--- TASK OBJECTIVE ---
After finding the line with "- **BMP to Grayscale" in the entries below, retype exactly each line from there through the line with "- **Interactive Trackbars**: Allows", including that final line.

--- RECORDS SUPPLIED ---
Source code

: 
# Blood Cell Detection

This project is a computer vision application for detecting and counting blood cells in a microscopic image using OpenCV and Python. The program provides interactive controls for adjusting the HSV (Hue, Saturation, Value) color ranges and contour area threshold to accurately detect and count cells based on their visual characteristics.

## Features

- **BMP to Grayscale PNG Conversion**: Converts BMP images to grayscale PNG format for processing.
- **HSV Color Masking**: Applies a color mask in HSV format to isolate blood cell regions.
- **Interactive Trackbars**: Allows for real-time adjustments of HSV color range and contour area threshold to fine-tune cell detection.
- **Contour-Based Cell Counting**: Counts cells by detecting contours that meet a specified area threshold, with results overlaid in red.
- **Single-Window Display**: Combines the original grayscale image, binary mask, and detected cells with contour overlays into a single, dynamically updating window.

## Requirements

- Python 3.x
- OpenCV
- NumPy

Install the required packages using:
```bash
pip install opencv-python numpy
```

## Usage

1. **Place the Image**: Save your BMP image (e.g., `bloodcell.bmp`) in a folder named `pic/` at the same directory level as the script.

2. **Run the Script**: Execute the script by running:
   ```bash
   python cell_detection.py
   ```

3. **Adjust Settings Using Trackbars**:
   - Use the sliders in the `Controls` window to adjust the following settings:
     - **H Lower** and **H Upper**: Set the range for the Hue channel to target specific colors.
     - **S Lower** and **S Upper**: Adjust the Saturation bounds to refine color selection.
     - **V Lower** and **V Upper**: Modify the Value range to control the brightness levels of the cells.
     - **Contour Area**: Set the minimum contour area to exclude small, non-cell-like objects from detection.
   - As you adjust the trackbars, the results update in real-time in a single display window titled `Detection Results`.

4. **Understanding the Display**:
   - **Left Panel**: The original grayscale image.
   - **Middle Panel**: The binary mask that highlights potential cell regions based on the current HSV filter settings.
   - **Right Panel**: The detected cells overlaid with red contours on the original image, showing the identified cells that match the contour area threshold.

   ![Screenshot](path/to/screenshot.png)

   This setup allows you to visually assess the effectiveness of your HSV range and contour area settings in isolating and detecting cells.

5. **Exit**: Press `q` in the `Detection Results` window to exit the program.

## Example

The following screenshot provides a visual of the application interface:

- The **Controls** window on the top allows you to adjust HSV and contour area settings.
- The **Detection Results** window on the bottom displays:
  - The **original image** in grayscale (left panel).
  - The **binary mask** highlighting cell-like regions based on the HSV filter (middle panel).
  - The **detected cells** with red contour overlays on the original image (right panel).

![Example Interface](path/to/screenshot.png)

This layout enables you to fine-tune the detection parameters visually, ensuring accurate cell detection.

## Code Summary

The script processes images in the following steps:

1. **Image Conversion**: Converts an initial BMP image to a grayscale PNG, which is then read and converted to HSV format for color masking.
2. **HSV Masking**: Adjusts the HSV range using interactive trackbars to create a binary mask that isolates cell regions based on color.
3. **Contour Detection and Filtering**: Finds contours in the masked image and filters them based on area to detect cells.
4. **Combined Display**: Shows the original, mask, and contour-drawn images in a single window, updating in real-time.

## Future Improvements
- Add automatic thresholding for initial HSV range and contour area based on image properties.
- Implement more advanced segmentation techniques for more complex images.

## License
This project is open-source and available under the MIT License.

--- SOLUTION TO THIS PROBLEM ---
- **BMP to Grayscale PNG Conversion**: Converts BMP images to grayscale PNG format for processing.
- **HSV Color Masking**: Applies a color mask in HSV format to isolate blood cell regions.
- **Interactive Trackbars**: Allows for real-time adjustments of HSV color range and contour area threshold to fine-tune cell detection.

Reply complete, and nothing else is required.